She described it as a "moon shot."

On Wednesday Sept. 18, Gov. Michelle Lujan Grisham announced that her administration will request the state legislature to make 2-year and 4-year public colleges and universities free for New Mexico residents. If approved by the legislature, it is expected to go into effect July 1, 2020, said New Mexico Secretary of Higher Education Kate O’Neill.

"Everything we want to do in New Mexico begins with higher education," Lujan Grisham told the crowd gathered at Central New Mexico Community College for the Higher Education Summit. 



The “New Mexico Opportunity Scholarship” would be available to students “with a maintained minimum GPA,” and after “enrolling in a public, post-secondary institution,” according to a press release from the governor's office.

“In terms of getting folks to continue in school, getting them to come back to school and getting them to get the training they need to be able to enter the workforce so that we can move New Mexico forward,” O’Neill said.

Lujan Grisham did not say how the scholarship would be paid for and declined to give Daily Lobo reporters further comment after her speech. However, much of education funding in New Mexico relies on oil and gas production in the Permian Basin in the southeastern part of the state.

New Mexico is expected to have a budget surplus in excess of $2 billion for the 2020 fiscal year.

CNM President Kathy Winograd, who serves on the Denver Branch of the Board of Directors of the Federal Reserve Bank of Kansas City, said that relying heavily on oil and gas money to fund this program is “a little scary and unpredictable. So, I hope that we have a backup plan and that we are thoughtful about what happens when those dollars actually do start declining.”

“The devil is in the details on that,” State Legislative Finance Committee chair John Arthur Smith told the Daily Lobo.

Smith, who was also concerned about the reliability of the bust and boom oil and gas industry, brought up the “unintended consequences” of the lottery scholarship. Smith said that the lottery legislation initially caused an influx of incoming students enrolling into the big three schools, especially UNM. The big school's enrollment influx also caused a decline or stagnation at community colleges, according to Smith.

“But what happened is you enrolled a bunch of people that were not academically prepared for higher education yet and, as it turned out, the attrition rate was phenomenal,” Smith said.

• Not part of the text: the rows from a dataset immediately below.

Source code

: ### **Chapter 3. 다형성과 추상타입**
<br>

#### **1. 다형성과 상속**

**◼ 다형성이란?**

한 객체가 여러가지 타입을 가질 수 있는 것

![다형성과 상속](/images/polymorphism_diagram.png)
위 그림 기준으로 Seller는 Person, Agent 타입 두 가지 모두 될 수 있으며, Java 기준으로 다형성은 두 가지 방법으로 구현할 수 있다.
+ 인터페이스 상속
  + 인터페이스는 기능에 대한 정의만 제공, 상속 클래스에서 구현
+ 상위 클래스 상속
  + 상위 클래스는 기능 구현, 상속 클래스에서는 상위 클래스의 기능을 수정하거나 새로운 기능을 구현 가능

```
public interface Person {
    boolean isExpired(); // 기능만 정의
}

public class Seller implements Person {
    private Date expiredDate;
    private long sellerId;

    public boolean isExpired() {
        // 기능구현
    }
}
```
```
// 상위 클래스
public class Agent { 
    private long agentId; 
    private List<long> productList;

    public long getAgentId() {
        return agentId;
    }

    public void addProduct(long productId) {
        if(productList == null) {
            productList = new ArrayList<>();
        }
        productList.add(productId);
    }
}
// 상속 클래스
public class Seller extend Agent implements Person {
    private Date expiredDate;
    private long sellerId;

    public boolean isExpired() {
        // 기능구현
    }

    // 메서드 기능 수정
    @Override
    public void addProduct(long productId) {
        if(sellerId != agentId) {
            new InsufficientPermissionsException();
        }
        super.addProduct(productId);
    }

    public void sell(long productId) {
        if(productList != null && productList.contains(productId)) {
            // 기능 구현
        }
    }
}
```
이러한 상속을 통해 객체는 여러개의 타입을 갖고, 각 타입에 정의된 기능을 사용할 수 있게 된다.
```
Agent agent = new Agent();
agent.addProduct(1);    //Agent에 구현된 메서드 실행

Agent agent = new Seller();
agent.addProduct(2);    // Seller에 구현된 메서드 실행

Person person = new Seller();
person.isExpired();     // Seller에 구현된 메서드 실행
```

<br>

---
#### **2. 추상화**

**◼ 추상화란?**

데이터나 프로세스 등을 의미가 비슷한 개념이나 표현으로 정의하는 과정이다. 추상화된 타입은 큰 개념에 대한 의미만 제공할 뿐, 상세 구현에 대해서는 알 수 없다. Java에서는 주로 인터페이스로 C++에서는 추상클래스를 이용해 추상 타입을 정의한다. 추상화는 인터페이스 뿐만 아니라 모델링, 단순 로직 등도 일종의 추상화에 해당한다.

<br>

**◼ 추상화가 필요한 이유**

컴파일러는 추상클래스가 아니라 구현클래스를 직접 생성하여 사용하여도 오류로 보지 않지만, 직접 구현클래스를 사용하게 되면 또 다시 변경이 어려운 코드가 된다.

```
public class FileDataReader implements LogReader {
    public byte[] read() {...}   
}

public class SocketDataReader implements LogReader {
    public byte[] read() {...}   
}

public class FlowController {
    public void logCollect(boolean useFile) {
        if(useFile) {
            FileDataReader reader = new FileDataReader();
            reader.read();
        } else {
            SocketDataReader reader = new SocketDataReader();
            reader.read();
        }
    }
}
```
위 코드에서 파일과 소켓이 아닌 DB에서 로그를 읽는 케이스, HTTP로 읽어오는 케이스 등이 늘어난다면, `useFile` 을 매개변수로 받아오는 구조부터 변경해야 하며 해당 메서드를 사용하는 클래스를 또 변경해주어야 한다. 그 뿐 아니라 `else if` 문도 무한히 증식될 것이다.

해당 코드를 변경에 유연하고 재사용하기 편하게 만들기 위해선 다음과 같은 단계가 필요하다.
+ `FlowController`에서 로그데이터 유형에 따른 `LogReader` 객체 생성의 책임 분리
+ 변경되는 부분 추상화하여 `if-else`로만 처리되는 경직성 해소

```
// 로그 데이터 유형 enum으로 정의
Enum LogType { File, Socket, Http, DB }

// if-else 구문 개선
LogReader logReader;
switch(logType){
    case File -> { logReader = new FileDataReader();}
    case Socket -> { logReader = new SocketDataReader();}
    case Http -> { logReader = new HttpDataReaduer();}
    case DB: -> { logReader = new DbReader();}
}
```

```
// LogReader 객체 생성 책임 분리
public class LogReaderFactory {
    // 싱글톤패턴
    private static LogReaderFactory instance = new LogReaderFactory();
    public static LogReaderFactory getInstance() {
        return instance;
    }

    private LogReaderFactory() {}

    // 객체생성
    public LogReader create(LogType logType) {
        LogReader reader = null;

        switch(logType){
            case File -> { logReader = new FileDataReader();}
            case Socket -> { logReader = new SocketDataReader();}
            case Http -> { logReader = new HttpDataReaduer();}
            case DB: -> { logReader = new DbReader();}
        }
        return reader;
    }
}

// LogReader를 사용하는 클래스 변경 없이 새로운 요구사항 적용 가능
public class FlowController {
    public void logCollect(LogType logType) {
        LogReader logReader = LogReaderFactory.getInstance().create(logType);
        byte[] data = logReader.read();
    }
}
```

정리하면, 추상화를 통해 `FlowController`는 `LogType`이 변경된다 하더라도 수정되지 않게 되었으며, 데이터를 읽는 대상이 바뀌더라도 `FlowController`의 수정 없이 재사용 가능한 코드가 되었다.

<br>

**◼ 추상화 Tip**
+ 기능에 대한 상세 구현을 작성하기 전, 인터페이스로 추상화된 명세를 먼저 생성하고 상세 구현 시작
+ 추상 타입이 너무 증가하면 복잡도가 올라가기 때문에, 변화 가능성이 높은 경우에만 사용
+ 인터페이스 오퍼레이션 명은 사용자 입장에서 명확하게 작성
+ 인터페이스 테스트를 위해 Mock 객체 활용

Smith also brought up the possibility of UNM raising student fees and tuition costs as a result of this plan.

Back at CNM, Winograd explained that her school has not raised student fees when tuition was decreased or was held steady in the past.

“We have purposely not put that on our fee structure just because it is very difficult for our students. But institutions have financial situations that they have to take care of and faculty that deserve salaries that respect the job that they are doing,” Winograd said.

Winograd said all of the higher education institutions struggle with how to balance their budgets.

“Hopefully what we will do is try to figure out how to use our financial aid in ways that help our students pick up those kinds of resources like housing, fees and books so that we make it truly affordable for students, not just free tuition.”

The story broke around 8 a.m. in the New York Times and seems to have caught some by surprise. 

Mathew Munoz, Associate Director of the Office of Government & Community Relations at UNM, said Wednesday's announcement was the first he had heard about the plan.

The Associated Students of UNM (ASUNM), the undergraduate student government, didn't know about the tuition plan until today. ASUNM Director of Communications Amanda Perea said their office had received a phone call on Wednesday morning from the governor’s office informing them of this announcement.

“It is important to make higher education not only a priority but also accessible to all students so that when they attend class, they can focus on their education instead of how their tuition will be compensated,” Perea wrote in an email. “It brings me joy to see our leaders invest in New Mexico’s future with this proposal.”